Logo Polskiego Radia
IAR
Tomasz Kamiński 23.12.2010

Gospodarka rośnie, ale w żółwim tempie

Ekonomista TMS Brokers Marek Wołos uważa, że dane opublikowane przez GUS świadczą o tym, że polska gospodarka się rozwija, ale bez rewelacji.
Fabryka LG w Biskupicach Podgórnych pod WrocławiemFabryka LG w Biskupicach Podgórnych pod Wrocławiem(fot. PAP)

Główny Urząd Statystyczny poinformował, że w listopadzie sprzedaż detaliczna wyniosła 8,3 procent, a bezrobocie wyniosło 11,7 procent i było wyższe niż w październiku.

Wzrost bezrobocia, według eksperta, to zjawisko typowe o tej porze roku. Marek Wołos podkreśla natomiast, że jeśli w gospodarce nie wydarzy się nic nadzwyczajnego, za rok bezrobocie będzie zbliżone do prognoz rządu, który w przyszłorocznym budżecie zapisał na koniec roku bezrobocie poniżej 10 procent.

Ekonomista uważa, że sprzedaż detaliczna na poziomie 8,3 procent to wynik niezły, choć gorszy od oczekiwanego. Dane GUSu wskazują, że w listopadzie nieźle miała się sprzedaż samochodów, co pewnie jest spowodowane wchodzącymi od stycznia zmianami prawnymi.

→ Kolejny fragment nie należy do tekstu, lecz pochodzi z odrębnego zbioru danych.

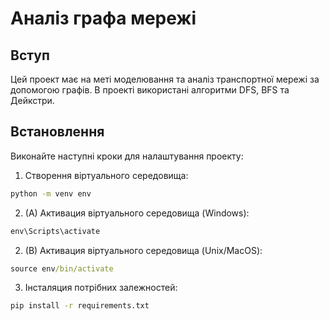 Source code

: # Аналіз графа мережі

## Вступ

Цей проект має на меті моделювання та аналіз транспортної мережі за допомогою графів. В проекті використані алгоритми DFS, BFS та Дейкстри.

## Встановлення

Виконайте наступні кроки для налаштування проекту:

1. Створення віртуального середовища:

```cmd
python -m venv env
```

2. (A) Активация віртуального середовища (Windows):

```cmd
env\Scripts\activate
```

2. (B) Активация віртуального середовища (Unix/MacOS):

```cmd
source env/bin/activate
```

3. Інсталяция потрібних залежностей:

```cmd
pip install -r requirements.txt
```
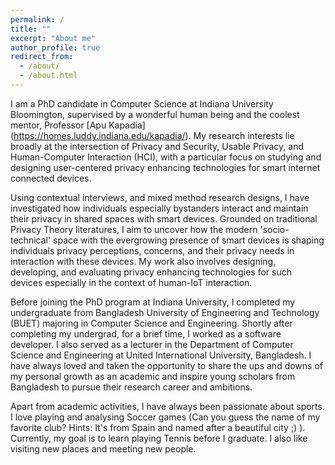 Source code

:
 ```yaml
---
permalink: /
title: ""
excerpt: "About me"
author_profile: true
redirect_from: 
  - /about/
  - /about.html
---
```

I am a PhD candidate in Computer Science at Indiana University Bloomington, supervised by a wonderful human being and the coolest mentor, Professor [Apu Kapadia] (https://homes.luddy.indiana.edu/kapadia/). My research interests lie broadly at the intersection of Privacy and Security, Usable Privacy, and Human-Computer Interaction (HCI), with a particular focus on studying and designing user-centered privacy enhancing technologies for smart internet connected devices.

Using contextual interviews, and mixed method research designs, I have investigated how individuals especially bystanders interact and maintain their privacy in shared spaces with smart devices. Grounded on traditional Privacy Theory literatures, I aim to uncover how the modern 'socio-technical' space with the evergrowing presence of smart devices is shaping individuals privacy perceptions, concerns, and their privacy needs in interaction with these devices. My work also involves designing, developing, and evaluating privacy enhancing technologies for such devices especially in the context of human-IoT interaction. 

Before joining the PhD program at Indiana University, I completed my undergraduate from Bangladesh University of Engineering and Technology (BUET) majoring in Computer Science and Engineering. Shortly after completing my undergrad, for a brief time, I worked as a software developer. I also served as a lecturer in the Department of Computer Science and Engineering at United International University, Bangladesh. I have always loved and taken the opportunity to share the ups and downs of my personal growth as an academic and inspire young scholars from Bangladesh to pursue their research career and ambitions.  

Apart from academic activities, I have always been passionate about sports. I love playing and analysing Soccer games (Can you guess the name of my favorite club? Hints: It's from Spain and named after a beautiful city ;) ). Currently, my goal is to learn playing Tennis before I graduate. I also like visiting new places and meeting new people.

GUS podał, że listopadowy wzrost bezrobocia objął wszystkie województwa. Najwyższa stopa bezrobocia nadal utrzymywała się w województwie warmińsko-mazurskim, zachodniopomorskim i kujawsko-pomorskim, a najniższa w województwach wielkopolskim, mazowieckim, śląskim i małopolskim.

Zdecydowana większość bezrobotnych - ponad 83 procent - nie ma prawa do zasiłku.